A Los Muchachos de Colombia

Esse é um texto de Fernando Vallejo, escritor colombiano naturalizado mexicano. Foi lido por ele num discurso feito no encontro Ibero-americano de Escritores em Bogotá no ano 2000. O texto na íntegra e em espanhol pode ser encontrando nos seguintes links: El Tiempo e Verdades Parciales.

Aos rapazes da Colômbia:

Vocês que tiveram a má sorte de nascerem, e no país mais louco do planeta, não sigam a corrente, não se deixem arrastar pela sua loucura, pois embora a loucura ajude a suportar a carga da vida, também pode adicionar infelicidade.

O céu e a felicidade não existem. São contos de seus pais para justificar o crime de trazê-los ao mundo. O que existe é a realidade, a dura realidade: esse matadouro ao qual viemos para morrer, isso quando não matamos e comemos os animais, nossos próximos.

Porque os animais também são nossos próximos, e não apenas o homem como Cristo acreditava. Qualquer um que tenha um sistema nervoso capaz de sentir e sofrer é nosso próximo: os cães, os cavalos, as vacas, os ratos. Meus irmãos cães, meus irmãos cavalos, minhas irmãs vacas, meus irmãos ratos, que também fazem parte da Colômbia.

Portanto, não se reproduzam. Não faça com outros o que fizeram com vocês. Não paguem com a mesma moeda, o mal com o mal, já que impor a vida é o crime máximo. Deixem tranquilos aqueles que não existem, que não estão pedindo para existir, na paz do nada. No final é para lá que todos nós voltamos, então para que perder tempo?

A pátria da qual fazem parte por acaso, da qual fazemos parte por acaso, é um país falido e em debandada. Uma pobre ruína do pouco que antes foi. Milhares de sequestrados, milhares e milhares de assassinados, milhões de desempregados, milhões de exilados, milhões de deslocados, o campo em ruínas, a indústria em ruínas, a justiça em ruínas, o futuro interrompido: isso é o que vocês têm. Sinto pena.
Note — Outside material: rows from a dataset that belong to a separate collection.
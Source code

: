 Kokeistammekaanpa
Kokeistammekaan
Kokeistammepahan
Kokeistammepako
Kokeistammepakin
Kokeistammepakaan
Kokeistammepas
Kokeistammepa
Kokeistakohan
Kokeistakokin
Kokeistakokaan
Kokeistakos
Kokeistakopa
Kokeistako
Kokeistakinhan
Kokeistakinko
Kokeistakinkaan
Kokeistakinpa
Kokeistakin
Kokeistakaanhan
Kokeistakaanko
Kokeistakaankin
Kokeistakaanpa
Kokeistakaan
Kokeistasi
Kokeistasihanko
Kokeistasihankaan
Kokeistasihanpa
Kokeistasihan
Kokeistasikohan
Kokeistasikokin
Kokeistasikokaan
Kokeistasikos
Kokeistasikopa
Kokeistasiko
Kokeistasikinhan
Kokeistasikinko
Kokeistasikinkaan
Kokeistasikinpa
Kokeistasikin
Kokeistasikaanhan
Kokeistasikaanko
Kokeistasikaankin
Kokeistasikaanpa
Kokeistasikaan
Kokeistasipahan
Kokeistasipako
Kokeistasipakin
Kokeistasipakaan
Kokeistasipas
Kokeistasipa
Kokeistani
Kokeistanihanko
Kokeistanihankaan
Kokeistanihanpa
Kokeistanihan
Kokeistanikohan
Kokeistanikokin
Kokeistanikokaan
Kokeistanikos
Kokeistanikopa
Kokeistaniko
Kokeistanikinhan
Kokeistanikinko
Estão piores do que eu estive.

E, assim como eu, que um dia tive que ir embora justamente por causa do que falo aqui (vivo, ao que parece), vocês provavelmente também terão que ir. Porém, ninguém irá recebê-los em lugar algum, porque lugar nenhum precisa de nós ou nos quer. Um passaporte colombiano num aeroporto internacional causa terror: “Quem será? Por que está aqui? O que traz? Cocaína? Irá ficar aqui?”

Não. Não viemos ao mundo para ficarmos. Viemos de passagem, como o vento, para depois morrermos. Às vezes a passagem desse vento causa estragos e tem nome: se chama Pablo Escobar1, se chama Miguel Rodríguez Orejuela2, se chama Carlos Castaño3, se chama Tirofijo4, se chama Gaviria5, se chama Samper6, se chama Pastrana7. Aprendam a dar os nomes corretos para a infâmia.
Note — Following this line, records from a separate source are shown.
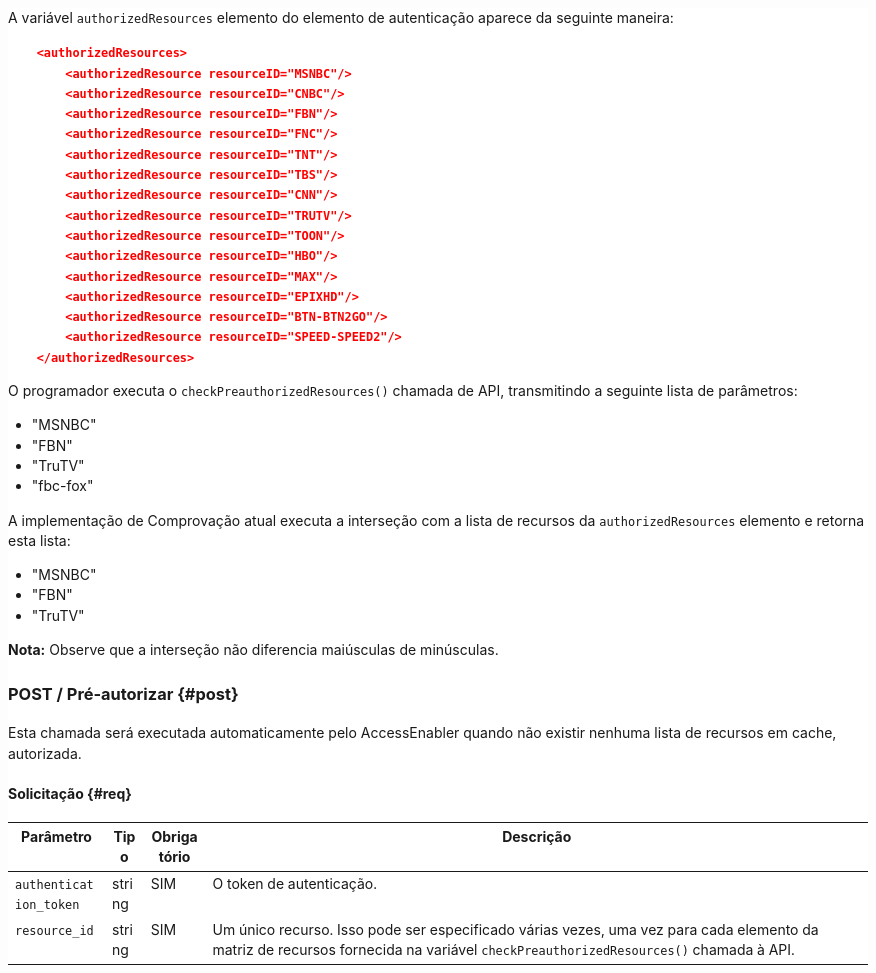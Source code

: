 
A variável `authorizedResources` elemento do elemento de autenticação aparece da seguinte maneira:

```JSON
    <authorizedResources>
        <authorizedResource resourceID="MSNBC"/>
        <authorizedResource resourceID="CNBC"/>
        <authorizedResource resourceID="FBN"/>
        <authorizedResource resourceID="FNC"/>
        <authorizedResource resourceID="TNT"/>
        <authorizedResource resourceID="TBS"/>
        <authorizedResource resourceID="CNN"/>
        <authorizedResource resourceID="TRUTV"/>
        <authorizedResource resourceID="TOON"/>
        <authorizedResource resourceID="HBO"/>
        <authorizedResource resourceID="MAX"/>
        <authorizedResource resourceID="EPIXHD"/>
        <authorizedResource resourceID="BTN-BTN2GO"/>
        <authorizedResource resourceID="SPEED-SPEED2"/>
    </authorizedResources>
```

O programador executa o `checkPreauthorizedResources()` chamada de API, transmitindo a seguinte lista de parâmetros:</span>

- &quot;MSNBC&quot;
- &quot;FBN&quot;
- &quot;TruTV&quot;
- &quot;fbc-fox&quot;

A implementação de Comprovação atual executa a interseção com a lista de recursos da `authorizedResources` elemento e retorna esta lista:

- &quot;MSNBC&quot;
- &quot;FBN&quot;
- &quot;TruTV&quot;



**Nota:** Observe que a interseção não diferencia maiúsculas de minúsculas.



### POST / Pré-autorizar {#post}

Esta chamada será executada automaticamente pelo AccessEnabler quando não existir nenhuma lista de recursos em cache, autorizada.


#### Solicitação {#req}

| Parâmetro | Tipo | Obrigatório | Descrição |
| --- | --- | --- | --- |
| `authentication_token` | string | SIM | O token de autenticação. |
| `resource_id` | string | SIM | Um único recurso. Isso pode ser especificado várias vezes, uma vez para cada elemento da matriz de recursos fornecida na variável `checkPreauthorizedResources()` chamada à API. |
Quando nasci, encontrei aqui uma guerra entre conservadores e liberais que arrasou com o campo e matou milhares. Hoje, a guerra continua, mas mudaram os participantes: é de todos contra todos e ninguém mais sabe quem foi que matou quem. Ninguém sabe, ninguém se importa, ninguém pensa em averiguar. Por quê? Para quê? Para que, se nenhum assassino será castigado no país da impunidade? Para que, se nosso presidente vai em peregrinação abraçar nosso principal delinquente8, como se com esse abraço dissesse com iniquidade: “matem, roubem, extraiam, destruam, sequestrem, mas completamente, para depois ficarem com o que restar da Colômbia!”
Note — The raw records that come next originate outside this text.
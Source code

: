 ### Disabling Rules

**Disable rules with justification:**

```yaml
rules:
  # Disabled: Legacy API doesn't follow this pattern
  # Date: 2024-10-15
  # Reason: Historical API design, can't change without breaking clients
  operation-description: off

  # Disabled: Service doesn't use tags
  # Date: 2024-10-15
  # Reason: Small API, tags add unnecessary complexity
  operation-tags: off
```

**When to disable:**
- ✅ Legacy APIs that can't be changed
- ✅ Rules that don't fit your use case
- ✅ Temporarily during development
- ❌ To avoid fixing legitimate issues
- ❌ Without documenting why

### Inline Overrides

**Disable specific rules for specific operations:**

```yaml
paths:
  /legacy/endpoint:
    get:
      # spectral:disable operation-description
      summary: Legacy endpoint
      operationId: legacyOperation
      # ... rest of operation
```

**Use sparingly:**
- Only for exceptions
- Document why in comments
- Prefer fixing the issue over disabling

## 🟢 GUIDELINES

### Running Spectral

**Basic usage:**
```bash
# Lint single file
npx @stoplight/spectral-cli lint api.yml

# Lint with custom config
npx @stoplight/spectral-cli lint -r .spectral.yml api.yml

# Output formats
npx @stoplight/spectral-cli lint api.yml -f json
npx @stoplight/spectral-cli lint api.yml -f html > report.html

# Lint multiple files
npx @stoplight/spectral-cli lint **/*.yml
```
E aqui vamos nós, pelas ruas deste país engarrafado, entre cães e crianças abandonadas, jogando nossos corpos nos buracos, nas balas e nos impostos do governo e das FARC. Mas para onde vamos? Onde pretendemos chegar?

Nós somos muitos e nós já não nos suportamos nem nos encaixamos. Nós nos tornamos um incômodo para os outros, de quem estamos bebendo a água, respirando o ar, contaminando os rios, engarrafando as ruas. O ar vai acabar, a água vai acabar, as ruas já não são suficientes e esses grandes e fantásticos rios da Colômbia que, quando eu nasci, viviam fervilhando com peixes, nós também matamos. Hoje os rios da Colômbia são esgotos que correm para o mar, um dreno de esgoto.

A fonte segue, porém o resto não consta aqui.